[author: Joshua Roberts]
In petitioner’s recently filed merits brief, Standard Fire set out its argument that the district court erred in remanding the case to state court, thereby allowing plaintiffs an “end run around CAFA.
CAFA provides for federal jurisdiction over interstate class actions where the amount in controversy, as determined by “aggregat[ing]” the “claims of the individual class members” exceeds $5 million. 28 U.S.C. § 1332(d)(6). Despite performing this calculation and concluding that the aggregated claims of the individual class members exceeded the threshold, the district court remanded the case based on a stipulation by the named plaintiff that bound the entire putative class to an aggregate class-wide recovery of less than $5 million. Standard Fire contended that such a stipulation was a nullity because under the express language of the statute, it could not bear on the “claims of the individual class members” that must “be aggregated” under CAFA. “Once that determination has been made, the statute does not authorize a putative class representative to evade the calculation through a stipulation, allegation, or any other means.”

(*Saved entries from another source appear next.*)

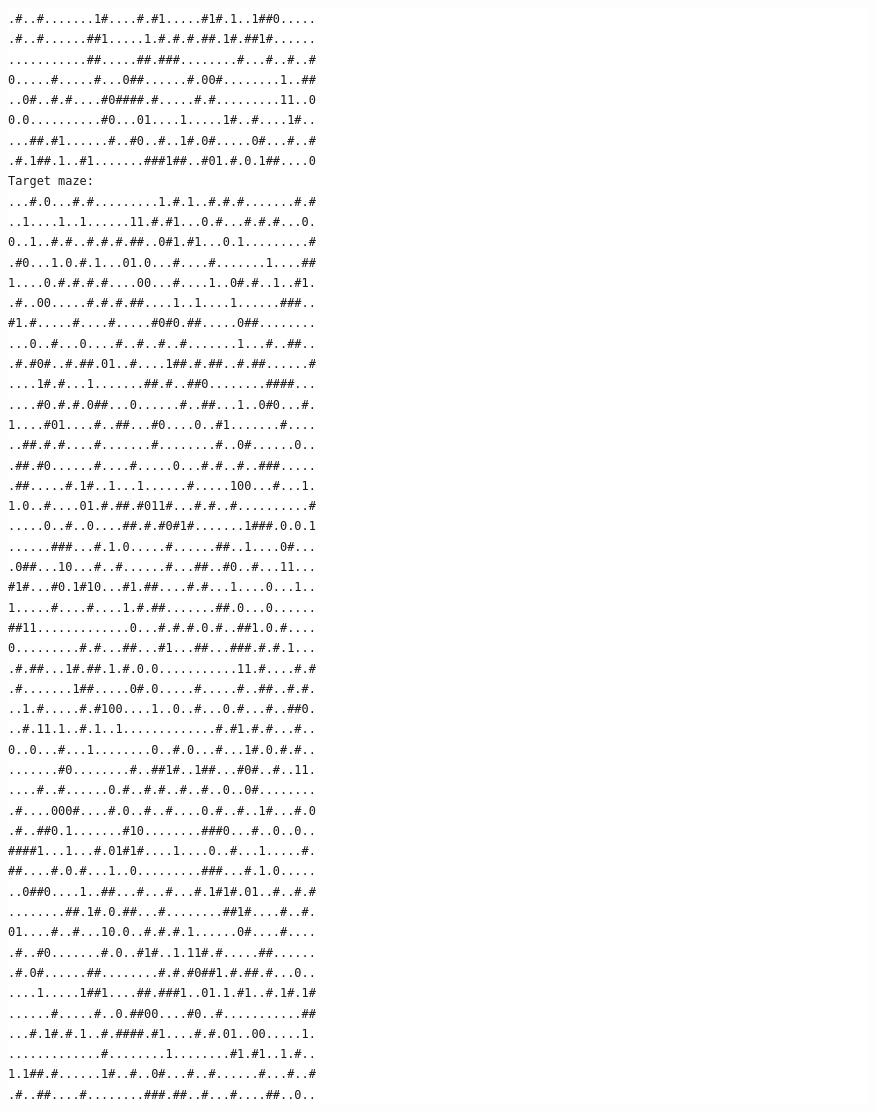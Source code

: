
 ```plain	
.#..#.......1#....#.#1.....#1#.1..1##0.....
.#..#......##1.....1.#.#.#.##.1#.##1#......
...........##.....##.###........#...#..#..#
0.....#.....#...0##......#.00#........1..##
..0#..#.#....#0####.#.....#.#.........11..0
0.0..........#0...01....1.....1#..#....1#..
...##.#1......#..#0..#..1#.0#.....0#...#..#
.#.1##.1..#1.......###1##..#01.#.0.1##....0
Target maze:
...#.0...#.#.........1.#.1..#.#.#.......#.#
..1....1..1......11.#.#1...0.#...#.#.#...0.
0..1..#.#..#.#.#.##..0#1.#1...0.1.........#
.#0...1.0.#.1...01.0...#....#.......1....##
1....0.#.#.#.#....00...#....1..0#.#..1..#1.
.#..00.....#.#.#.##....1..1....1......###..
#1.#.....#....#.....#0#0.##.....0##........
...0..#...0....#..#..#..#.......1...#..##..
.#.#0#..#.##.01..#....1##.#.##..#.##......#
....1#.#...1.......##.#..##0........####...
....#0.#.#.0##...0......#..##...1..0#0...#.
1....#01....#..##...#0....0..#1.......#....
..##.#.#....#.......#........#..0#......0..
.##.#0......#....#.....0...#.#..#..###.....
.##.....#.1#..1...1......#.....100...#...1.
1.0..#....01.#.##.#011#...#.#..#..........#
.....0..#..0....##.#.#0#1#.......1###.0.0.1
......###...#.1.0.....#......##..1....0#...
.0##...10...#..#......#...##..#0..#...11...
#1#...#0.1#10...#1.##....#.#...1....0...1..
1.....#....#....1.#.##.......##.0...0......
##11.............0...#.#.#.0.#..##1.0.#....
0.........#.#...##...#1...##...###.#.#.1...
.#.##...1#.##.1.#.0.0...........11.#....#.#
.#.......1##.....0#.0.....#.....#..##..#.#.
..1.#.....#.#100....1..0..#...0.#...#..##0.
..#.11.1..#.1..1.............#.#1.#.#...#..
0..0...#...1........0..#.0...#...1#.0.#.#..
.......#0........#..##1#..1##...#0#..#..11.
....#..#......0.#..#.#..#..#..0..0#........
.#....000#....#.0..#..#....0.#..#..1#...#.0
.#..##0.1.......#10........###0...#..0..0..
####1...1...#.01#1#....1....0..#...1.....#.
##....#.0.#...1..0.........###...#.1.0.....
..0##0....1..##...#...#...#.1#1#.01..#..#.#
........##.1#.0.##...#........##1#....#..#.
01....#..#...10.0..#.#.#.1......0#....#....
.#..#0.......#.0..#1#..1.11#.#.....##......
.#.0#......##........#.#.#0##1.#.##.#...0..
....1.....1##1....##.###1..01.1.#1..#.1#.1#
......#.....#..0.##00....#0..#...........##
...#.1#.#.1..#.####.#1....#.#.01..00.....1.
.............#........1........#1.#1..1.#..
1.1##.#......1#..#..0#...#..#......#...#..#
.#..##....#........###.##..#...#....##..0..
```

Standard Fire furthered this argument by citing the Court to Smith v. Bayer Corp., where just last year, the Supreme Court held that before certification of a class, a plaintiff has no authority to diminish the rights of absent individuals he does not yet (and may never) represent. 131 S. Ct. 2368, 2379 (2011). In other words, nothing that a putative class representative says or does before class certification can have any effect on the claims of the individual members who are not before the court. As such, plaintiff’s stipulation purporting to waive damages on behalf of all putative class members could not effect CAFA’s amount-in-controversy determination.
As always, we will keep you updated on the progress of this case!